BlogWatcher
Never miss a post. Track any blog — RSS or not.

A Go CLI tool to track blog articles, detect new posts, and manage read/unread status.
Supports RSS/Atom feeds and HTML scraping as fallback.
Forked from Hyaxia/blogwatcher.
English | 中文
Quick Start
# Install
go install github.com/hanw39/blogwatcher/cmd/blogwatcher@latest
# Track a blog
blogwatcher add "Paul Graham" https://paulgraham.com/articles.html
# Scan for new articles
blogwatcher scan
# Read unread articles
blogwatcher articles
What's New
Added on top of Hyaxia/blogwatcher
OPML Import — bulk-import blog subscriptions from feed reader exports (Feedly, Inoreader, etc.):
blogwatcher import subscriptions.opml
Improved RSS Discovery — better feed detection via Content-Type headers and rel="self" links, fixing feeds that previously weren't auto-detected (e.g.
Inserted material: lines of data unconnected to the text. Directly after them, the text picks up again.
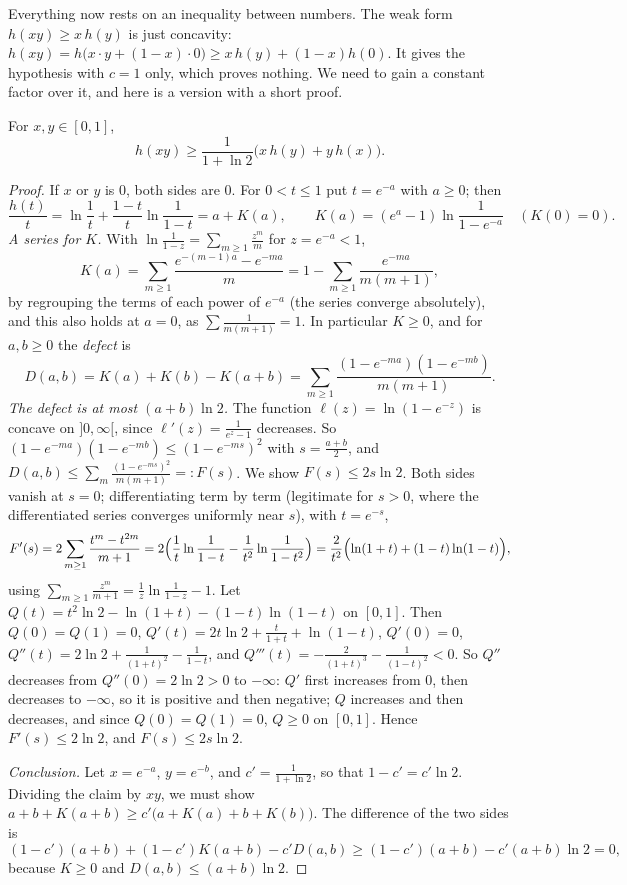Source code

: Everything now rests on an inequality between numbers. The weak form $h(xy)\ge x\,h(y)$ is just concavity: $h(xy)=h\bigl(x\cdot y+(1-x)\cdot0\bigr)\ge
x\,h(y)+(1-x)h(0)$. It gives the hypothesis with $c=1$ only, which proves nothing. We need to gain a constant factor over it, and here is a version with a
short proof.

\begin{lemma}\label{conjectures:lem:hxy}
For $x,y\in[0,1]$,
\[
h(xy)\ge\frac1{1+\ln2}\bigl(x\,h(y)+y\,h(x)\bigr).
\]
\end{lemma}
\begin{proof}
If $x$ or $y$ is $0$, both sides are $0$. For $0<t\le1$ put $t=e^{-a}$ with $a\ge0$; then
\[
\frac{h(t)}t=\ln\frac1t+\frac{1-t}t\ln\frac1{1-t}=a+K(a),\qquad K(a)=(e^a-1)\ln\frac1{1-e^{-a}}\quad(K(0)=0).
\]
\emph{A series for $K$.} With $\ln\frac1{1-z}=\sum_{m\ge1}\frac{z^m}m$ for $z=e^{-a}<1$,
\[
K(a)=\sum_{m\ge1}\frac{e^{-(m-1)a}-e^{-ma}}m=1-\sum_{m\ge1}\frac{e^{-ma}}{m(m+1)},
\]
by regrouping the terms of each power of $e^{-a}$ (the series converge absolutely), and this also holds at $a=0$, as $\sum\frac1{m(m+1)}=1$. In
particular $K\ge0$, and for $a,b\ge0$ the \emph{defect} is
\[
D(a,b)=K(a)+K(b)-K(a+b)=\sum_{m\ge1}\frac{(1-e^{-ma})(1-e^{-mb})}{m(m+1)}.
\]
\emph{The defect is at most $(a+b)\ln2$.} The function $\ell(z)=\ln(1-e^{-z})$ is concave on $]0,\infty[$, since $\ell'(z)=\frac1{e^z-1}$ decreases. So
$(1-e^{-ma})(1-e^{-mb})\le(1-e^{-ms})^2$ with $s=\frac{a+b}2$, and $D(a,b)\le\sum_m\frac{(1-e^{-ms})^2}{m(m+1)}=:F(s)$. We show $F(s)\le2s\ln2$. Both sides
vanish at $s=0$; differentiating term by term (legitimate for $s>0$, where the differentiated series converges uniformly near $s$), with $t=e^{-s}$,
\[
F'(s)=2\sum_{m\ge1}\frac{t^m-t^{2m}}{m+1}=2\Bigl(\frac1t\ln\frac1{1-t}-\frac1{t^2}\ln\frac1{1-t^2}\Bigr)=\frac2{t^2}\Bigl(\ln(1+t)+(1-t)\ln(1-t)\Bigr),
\]
using $\sum_{m\ge1}\frac{z^m}{m+1}=\frac1z\ln\frac1{1-z}-1$. Let $Q(t)=t^2\ln2-\ln(1+t)-(1-t)\ln(1-t)$ on $[0,1]$. Then $Q(0)=Q(1)=0$,
$Q'(t)=2t\ln2+\frac t{1+t}+\ln(1-t)$, $Q'(0)=0$, $Q''(t)=2\ln2+\frac1{(1+t)^2}-\frac1{1-t}$, and $Q'''(t)=-\frac2{(1+t)^3}-\frac1{(1-t)^2}<0$. So $Q''$
decreases from $Q''(0)=2\ln2>0$ to $-\infty$: $Q'$ first increases from $0$, then decreases to $-\infty$, so it is positive and then negative; $Q$
increases and then decreases, and since $Q(0)=Q(1)=0$, $Q\ge0$ on $[0,1]$. Hence $F'(s)\le2\ln2$, and $F(s)\le2s\ln2$.

\emph{Conclusion.} Let $x=e^{-a}$, $y=e^{-b}$, and $c'=\frac1{1+\ln2}$, so that $1-c'=c'\ln2$. Dividing the claim by $xy$, we must show
$a+b+K(a+b)\ge c'\bigl(a+K(a)+b+K(b)\bigr)$. The difference of the two sides is
\[
(1-c')(a+b)+(1-c')K(a+b)-c'D(a,b)\ge(1-c')(a+b)-c'(a+b)\ln2=0,
\]
because $K\ge0$ and $D(a,b)\le(a+b)\ln2$.
\end{proof}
TechCrunch tag pages).
Category support — organize your blogs into named groups and filter by category:
blogwatcher add "Tech Blog" https://example.com -c engineering
blogwatcher edit "Tech Blog" -c research
blogwatcher blogs -c engineering
blogwatcher articles -c engineering
blogwatcher categories
Features
|
|
| 📡 Dual Source Support |
Tries RSS feeds first, falls back to HTML scraping |
| 🔍 Auto Feed Discovery |
Detects RSS/Atom URLs from blog homepages |
| 📥 OPML Import 🆕 |
Bulk-import subscriptions from Feedly / Inoreader OPML exports |
| 🔗 Better Feed Detection 🆕 |
Finds feeds via Content-Type headers and rel="self" links |
| 🗂️ Category Support |
Organize blogs into named groups, filter articles by category |
| ✅ Read/Unread Tracking |
Keep track of what you've read |
| 🚫 Duplicate Prevention |
Never tracks the same article twice |
| ⚡ Concurrent Scanning |
Configurable parallel workers |
Installation
# Install the CLI
go install github.com/hanw39/blogwatcher/cmd/blogwatcher@latest
# Or build locally
git clone https://github.com/hanw39/blogwatcher
cd blogwatcher
go build ./cmd/blogwatcher
Windows and Linux binaries are available on the Releases page.
Usage
Importing from OPML
# Import all subscriptions from a feed reader export (Feedly, Inoreader, etc.)
blogwatcher import subscriptions.opml
Handles OPML 1.0/2.0 and nested categories. Duplicate blogs are reported but not re-added.
Adding Blogs
# Add a blog (auto-discovers RSS feed)
blogwatcher add "My Favorite Blog" https://example.com/blog
# Add with explicit feed URL
blogwatcher add "Tech Blog" https://techblog.com --feed-url https://techblog.com/rss.xml
# Add with HTML scraping selector (for blogs without feeds)
blogwatcher add "No-RSS Blog" https://norss.com --scrape-selector "article h2 a"
# Add and assign to a category (created automatically if it doesn't exist)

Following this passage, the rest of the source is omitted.